Well I read my last post and it was back in the summer. In the fall my son was deep into the drug scene. He came to my door looking half dead one morning so I drove him to the hospital. I tried to get him seen by a psychiatrist but they said until he deals with his addiction issues they cannot deal with his mental health issues and they sent us away. I noticed he had a broken hand so managed to keep him in the hospital. He was there for a week as it was a bad break. I finally guilted his Dad into taking him when he was released. He said he would but did not show up at the hospital and then when I called he said he changed his mind leaving me holding the bag.

As I told my younger two my eldest would not stay with us again, I asked my Mom to take him at night and he hung out with me during the day while my other kids were in school. My younger son was very angry with me even at that. This lasted for two weeks until he got into another treatment center (10 in total now) It was a very stressful two weeks as we were all walking on egg shells. He was basically ok but could have relapsed at any moment and that is what I was worried about. When he is using you do not want to be around him.

So, off to the treatment center. I had a gut feeling after the first week that something was up. I called the treatment center and they said they discharged him. Apparently him and others climbed out the windows at night and went to the bar. They got caught and were all asked to leave (my son is a real follower)
Also, my son I believe committed some sort of robbery, basically stole money from someone on the street and witnessed chased after him. He was severely beaten so much that he had to have surgery and a long hospital stay. He is now on the hospital unit in jail.
His probation officer tells me that the charge is a serious one and he could get two years. I hope he does as when they get under two years (which he always does) they get no help. They just sit in a cell 23 hours a day which makes them worse.
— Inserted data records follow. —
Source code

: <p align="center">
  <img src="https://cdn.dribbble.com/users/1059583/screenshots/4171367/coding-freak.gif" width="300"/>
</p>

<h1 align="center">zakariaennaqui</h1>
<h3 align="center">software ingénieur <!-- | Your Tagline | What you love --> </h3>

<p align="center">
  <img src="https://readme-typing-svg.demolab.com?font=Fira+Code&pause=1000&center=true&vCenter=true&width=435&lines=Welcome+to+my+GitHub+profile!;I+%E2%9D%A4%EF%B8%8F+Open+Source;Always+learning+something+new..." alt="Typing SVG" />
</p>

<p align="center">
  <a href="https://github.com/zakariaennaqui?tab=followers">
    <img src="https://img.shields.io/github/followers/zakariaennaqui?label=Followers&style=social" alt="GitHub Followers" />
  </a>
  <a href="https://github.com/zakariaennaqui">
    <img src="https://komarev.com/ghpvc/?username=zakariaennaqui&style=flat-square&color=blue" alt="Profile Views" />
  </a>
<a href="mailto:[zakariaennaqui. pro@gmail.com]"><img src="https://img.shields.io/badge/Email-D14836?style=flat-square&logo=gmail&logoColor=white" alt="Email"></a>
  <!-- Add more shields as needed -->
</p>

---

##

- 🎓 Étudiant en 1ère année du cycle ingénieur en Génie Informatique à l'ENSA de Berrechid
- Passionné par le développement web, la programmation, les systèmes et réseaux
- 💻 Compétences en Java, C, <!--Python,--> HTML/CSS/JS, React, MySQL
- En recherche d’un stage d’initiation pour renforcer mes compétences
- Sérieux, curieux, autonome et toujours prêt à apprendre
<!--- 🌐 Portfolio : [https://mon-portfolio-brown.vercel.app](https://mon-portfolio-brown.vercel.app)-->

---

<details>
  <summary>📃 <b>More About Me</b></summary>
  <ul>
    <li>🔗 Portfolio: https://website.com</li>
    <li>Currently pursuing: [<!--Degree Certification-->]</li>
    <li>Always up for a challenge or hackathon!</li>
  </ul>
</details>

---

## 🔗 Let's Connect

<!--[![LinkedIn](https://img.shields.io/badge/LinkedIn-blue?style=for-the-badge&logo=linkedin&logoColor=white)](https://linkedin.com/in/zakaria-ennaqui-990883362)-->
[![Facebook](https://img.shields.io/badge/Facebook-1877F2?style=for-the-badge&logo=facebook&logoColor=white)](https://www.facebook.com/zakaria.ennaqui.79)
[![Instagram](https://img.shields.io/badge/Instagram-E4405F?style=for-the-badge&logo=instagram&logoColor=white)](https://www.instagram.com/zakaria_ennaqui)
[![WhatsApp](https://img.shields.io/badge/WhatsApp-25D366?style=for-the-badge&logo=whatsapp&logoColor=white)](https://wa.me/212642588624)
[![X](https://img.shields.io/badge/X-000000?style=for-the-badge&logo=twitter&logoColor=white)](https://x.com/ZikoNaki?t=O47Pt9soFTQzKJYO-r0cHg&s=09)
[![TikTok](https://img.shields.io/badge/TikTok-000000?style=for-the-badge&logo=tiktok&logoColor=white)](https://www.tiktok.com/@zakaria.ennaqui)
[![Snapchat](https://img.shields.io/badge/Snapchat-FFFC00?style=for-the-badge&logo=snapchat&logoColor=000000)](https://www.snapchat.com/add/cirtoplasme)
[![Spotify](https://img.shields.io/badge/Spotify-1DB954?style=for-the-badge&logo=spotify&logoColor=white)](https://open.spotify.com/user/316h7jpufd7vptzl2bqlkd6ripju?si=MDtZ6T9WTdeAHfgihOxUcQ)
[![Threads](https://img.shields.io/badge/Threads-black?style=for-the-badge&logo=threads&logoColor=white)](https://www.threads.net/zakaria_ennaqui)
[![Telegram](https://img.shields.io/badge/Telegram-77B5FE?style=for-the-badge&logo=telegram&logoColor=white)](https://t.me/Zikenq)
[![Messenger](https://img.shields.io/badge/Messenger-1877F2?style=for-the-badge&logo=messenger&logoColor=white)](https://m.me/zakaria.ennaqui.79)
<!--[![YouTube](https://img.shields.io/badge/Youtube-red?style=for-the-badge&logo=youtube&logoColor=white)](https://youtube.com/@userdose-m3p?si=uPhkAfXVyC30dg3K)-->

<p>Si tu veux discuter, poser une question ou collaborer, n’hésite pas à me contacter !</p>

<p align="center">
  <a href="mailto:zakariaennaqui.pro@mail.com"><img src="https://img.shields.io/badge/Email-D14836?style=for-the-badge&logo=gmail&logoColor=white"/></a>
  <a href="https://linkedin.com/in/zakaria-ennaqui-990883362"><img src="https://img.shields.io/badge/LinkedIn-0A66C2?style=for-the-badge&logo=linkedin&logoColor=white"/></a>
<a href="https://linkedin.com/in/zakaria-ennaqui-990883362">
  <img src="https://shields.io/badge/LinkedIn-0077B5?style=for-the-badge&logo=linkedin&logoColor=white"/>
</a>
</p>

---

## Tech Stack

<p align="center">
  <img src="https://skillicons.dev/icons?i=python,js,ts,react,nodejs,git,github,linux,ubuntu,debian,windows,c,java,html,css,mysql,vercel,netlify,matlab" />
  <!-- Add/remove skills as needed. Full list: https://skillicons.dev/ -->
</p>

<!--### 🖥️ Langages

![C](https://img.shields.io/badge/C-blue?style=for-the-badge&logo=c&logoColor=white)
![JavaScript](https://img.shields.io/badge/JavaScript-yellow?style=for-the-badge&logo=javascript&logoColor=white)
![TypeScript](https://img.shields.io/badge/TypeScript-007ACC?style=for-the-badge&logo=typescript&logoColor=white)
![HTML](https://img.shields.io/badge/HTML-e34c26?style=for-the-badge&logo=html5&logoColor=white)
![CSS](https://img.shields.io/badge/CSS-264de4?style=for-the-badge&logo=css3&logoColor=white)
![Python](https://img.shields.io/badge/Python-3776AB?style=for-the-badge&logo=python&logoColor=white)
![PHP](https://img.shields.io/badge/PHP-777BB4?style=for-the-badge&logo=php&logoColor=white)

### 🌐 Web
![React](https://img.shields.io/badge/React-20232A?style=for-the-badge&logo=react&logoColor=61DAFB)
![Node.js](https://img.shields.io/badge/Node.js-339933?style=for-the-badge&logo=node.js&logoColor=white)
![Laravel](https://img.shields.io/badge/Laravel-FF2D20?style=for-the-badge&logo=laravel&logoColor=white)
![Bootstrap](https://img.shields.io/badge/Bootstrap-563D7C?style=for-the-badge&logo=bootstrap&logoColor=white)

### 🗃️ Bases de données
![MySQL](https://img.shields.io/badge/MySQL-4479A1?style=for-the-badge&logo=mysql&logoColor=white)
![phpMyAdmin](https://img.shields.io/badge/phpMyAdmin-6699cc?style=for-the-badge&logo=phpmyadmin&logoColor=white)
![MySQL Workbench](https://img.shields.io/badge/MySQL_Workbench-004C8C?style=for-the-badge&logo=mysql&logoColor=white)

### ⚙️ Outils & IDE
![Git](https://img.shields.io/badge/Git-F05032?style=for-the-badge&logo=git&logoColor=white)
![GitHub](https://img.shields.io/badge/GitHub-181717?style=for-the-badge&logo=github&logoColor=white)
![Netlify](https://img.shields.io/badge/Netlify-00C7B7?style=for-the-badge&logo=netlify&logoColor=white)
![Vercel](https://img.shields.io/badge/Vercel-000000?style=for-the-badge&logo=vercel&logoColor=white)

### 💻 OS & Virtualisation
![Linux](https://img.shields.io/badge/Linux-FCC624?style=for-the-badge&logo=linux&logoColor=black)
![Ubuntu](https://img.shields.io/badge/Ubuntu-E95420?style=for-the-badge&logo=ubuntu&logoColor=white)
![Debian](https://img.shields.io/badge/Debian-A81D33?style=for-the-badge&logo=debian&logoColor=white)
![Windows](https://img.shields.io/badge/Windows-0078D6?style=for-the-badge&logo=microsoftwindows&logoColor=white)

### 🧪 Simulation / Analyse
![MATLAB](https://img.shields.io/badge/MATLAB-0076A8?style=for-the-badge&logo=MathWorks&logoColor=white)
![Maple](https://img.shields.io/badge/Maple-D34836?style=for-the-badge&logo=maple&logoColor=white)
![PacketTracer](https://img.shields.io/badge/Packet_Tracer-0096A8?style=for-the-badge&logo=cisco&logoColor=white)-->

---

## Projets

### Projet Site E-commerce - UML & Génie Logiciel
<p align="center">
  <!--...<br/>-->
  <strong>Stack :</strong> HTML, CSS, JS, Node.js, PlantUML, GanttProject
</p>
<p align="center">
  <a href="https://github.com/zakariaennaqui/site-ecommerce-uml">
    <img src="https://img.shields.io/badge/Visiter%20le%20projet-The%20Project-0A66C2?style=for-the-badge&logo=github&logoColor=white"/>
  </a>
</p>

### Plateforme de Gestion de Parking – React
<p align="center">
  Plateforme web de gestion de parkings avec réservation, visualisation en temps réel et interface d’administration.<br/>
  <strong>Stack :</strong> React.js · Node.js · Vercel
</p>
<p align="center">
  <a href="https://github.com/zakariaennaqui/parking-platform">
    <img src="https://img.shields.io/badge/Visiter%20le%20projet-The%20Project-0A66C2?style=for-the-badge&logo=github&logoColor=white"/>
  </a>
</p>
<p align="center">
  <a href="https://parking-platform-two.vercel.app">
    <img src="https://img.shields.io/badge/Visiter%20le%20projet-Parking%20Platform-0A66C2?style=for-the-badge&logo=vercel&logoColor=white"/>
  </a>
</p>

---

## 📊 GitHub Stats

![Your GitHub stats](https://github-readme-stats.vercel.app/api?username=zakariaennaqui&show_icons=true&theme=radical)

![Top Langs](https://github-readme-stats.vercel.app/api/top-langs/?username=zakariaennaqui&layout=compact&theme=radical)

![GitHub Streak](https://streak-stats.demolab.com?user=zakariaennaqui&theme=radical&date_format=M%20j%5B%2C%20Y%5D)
Over two years and they have access to counselling, school, work training etc.
I feel that this is his only hope as until he is free of drugs they won't be able to see what else is going on. And I know that he has other issues that need to be addressed.

My main concern is that he was hurt very badly. It could have been worse. He was lucky he wasn't killed. I think if you steal, do the crime, you should do the time. But, I hate it when I hear that he was beaten up. It has happened to him too many times.

My main issue now is I am so stressed out with all that is going on with him. I had hopes that he would make it work this time. I can't take much more of this. It's like a nightmare that never ends. I love my son very much and people don't seem to realize that even though he does these things it is still devastating. People have told me to cut him lose, let him go and focus on my other kids. I wish I could. My work suffers, I'm depressed and just can't get past this. Also I am coming up the the anniversary of my father's death. This is also upsetting me as I'm just as sad as I was a year ago when it happened. I worry about my mental health as my depression is affecting my other two children. I am so depressed and sad all the time.

I guess I should go to see someone about it. I'm already on anti- depressants but they are just a band-aid. I can't live without them though as I would go way over the edge.

I guess I'm just asking for your prayers that I will find a way to cope. It just hurts so bad to have a child in this situation.

If you read all of this, thanks for letting me vent.